La ignorancia sobre el cáncer de mama agrava retrasos y desigualdades en México
Pese al aumento de diagnósticos, persisten mitos sobre la edad para hacer mastografías; hay barreras para acceder a equipos y confusión sobre estudios confirmatorios, alertan organizaciones y datos oficiales.
El cáncer de mama es hoy el tumor más frecuente entre las mujeres mexicanas, pero la alarma no se traduce en información clara ni en acceso oportuno a diagnósticos. Según datos de la Organización Mundial de la Salud y GLOBOCAN, los casos han ido en aumento; la Secretaría de Salud y el Instituto Nacional de Cancerología (INCan) reconocen retrasos en la detección temprana que empeoran pronósticos.
El primer problema es cultural: muchas mujeres siguen creyendo que el cáncer de mama solo ocurre en edades avanzadas o que la autoexploración es suficiente. Esas ideas, difundidas en conversaciones cotidianas y redes sociales, funcionan como nubes que ocultan la detección precoz. La OMS recomienda programas de cribado bien diseñados; en México, sin embargo, las recomendaciones de distintas instituciones —y la comunicación desigual entre ellas— siembran confusión: algunas autoridades y servicios promueven mastografías a partir de los 40, otras priorizan grupos de riesgo o mayores de 50.
El segundo escollo es estructural. Clínicas públicas y ruralidades enfrentan falta de mastógrafos, fallas en mantenimiento, largas listas de espera y escasez de radiólogas y patólogas. Organizaciones como FUCAM y clínicas de diagnóstico privado como Salud Digna han ampliado la oferta con unidades móviles y campañas sociales, pero su alcance no sustituye la inversión pública sostenida que requiere el sistema de salud. El INCan y la Secretaría de Salud han señalado la necesidad de fortalecer redes de atención, pero las acciones y los recursos siguen siendo insuficientes frente a la demanda.
El tercer punto es la orientación sobre confirmación diagnóstica.

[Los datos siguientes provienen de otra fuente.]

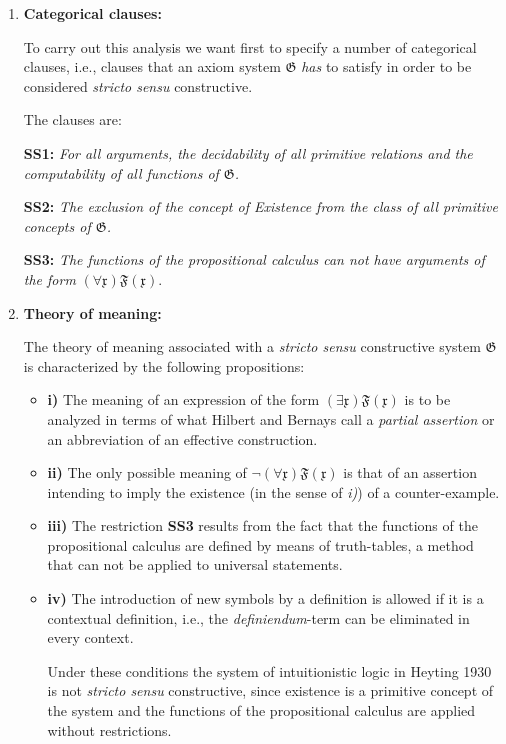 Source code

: \documentclass[12pt]{article}
\begin{document}
\begin{enumerate}

\item \textbf{Categorical clauses:}

To carry out this analysis we want first to specify a number of categorical clauses, i.e., clauses that an axiom system $\mathfrak{G}$ \emph{has} to satisfy in order to be considered \emph{stricto sensu} constructive.

The clauses are:

\textbf{SS1:} \emph{For all arguments, the decidability of all primitive relations and the computability of all functions of $\mathfrak{G}$.}

\textbf{SS2:} \emph{The exclusion of the concept of Existence from the class of all primitive concepts of $\mathfrak{G}$.}

\textbf{SS3:} \emph{The functions of the propositional calculus can not have arguments of the form} $(\forall \mathfrak{x}) \mathfrak{F} (\mathfrak{x}).$

\item \textbf{Theory of meaning:}

The theory of meaning associated with a \emph{stricto sensu} constructive system $\mathfrak{G}$ is characterized by the following propositions:

\begin{itemize}

\item \textbf{i)} The meaning of an expression of the form $(\exists \mathfrak{x}) \mathfrak{F} (\mathfrak{x})$ is to be analyzed in terms of what Hilbert and Bernays call a \emph{partial assertion} or an abbreviation of an effective construction.

\item \textbf{ii)} The only possible meaning of $\neg (\forall \mathfrak{x}) \mathfrak{F} (\mathfrak{x})$ is that of an assertion intending to imply the existence (in the sense of \emph{i)}) of a counter-example.

\item \textbf{iii)} The restriction \textbf{SS3} results from the fact that the functions of the propositional calculus are defined by means of truth-tables, a method that can not be applied to universal statements.

\item \textbf{iv)} The introduction of new symbols by a definition is allowed if it is a contextual definition, i.e., the \emph{definiendum}-term can be eliminated in every context.

Under these conditions the system of intuitionistic logic in Heyting 1930 is not \emph{stricto sensu} constructive, since existence is a primitive concept of the system and the functions of the propositional calculus are applied without restrictions.

\end{itemize}

\end{enumerate}
\end{document}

Muchas pacientes reciben una mamografía con hallazgos sospechosos y no obtienen una ruta clara hacia ultrasonido, biopsia o tratamiento. Esa falta de guía provoca ansiedad y, en casos reales reportados por pacientes y activistas, pérdida de tiempo precioso. La Comisión Nacional de Arbitraje Médico (CONAMED) y organizaciones civiles han documentado casos donde la fragmentación del sistema complica que una sospecha se convierta rápidamente en diagnóstico y tratamiento.
¿Qué se puede hacer? Primero, estandarizar un mensaje público: campañas claras sobre edad y periodicidad basadas en evidencia, como recomienda la OMS, y traducirlas a contextos locales. Segundo, invertir en equipos y en mantenimiento, y capacitar personal en regiones marginadas para que la mastografía no sea un privilegio urbano. Tercero, crear rutas de diagnóstico integradas: mamografía, ultrasonido y biopsia con tiempos máximos garantizados. Iniciativas de la sociedad civil como las de FUCAM y clínicas comerciales con tarifas sociales muestran modelos replicables si el Estado los apoya.
Al final, la prevención no es solo información ni solo tecnología: es un tejido entre políticas públicas, profesionales de salud y comunidades. Si la política recorta o diluye esos hilos, el resultado son diagnósticos tardíos y vidas que podían haberse salvado. La Secretaría de Salud, el INCan y los servicios estatales tienen la responsabilidad de corregir el rumbo; las comunidades y las organizaciones civiles, de empujar con demandas precisas y vigilancia ciudadana.
Fuentes: Organización Mundial de la Salud, GLOBOCAN, Secretaría de Salud, Instituto Nacional de Cancerología, FUCAM, Salud Digna.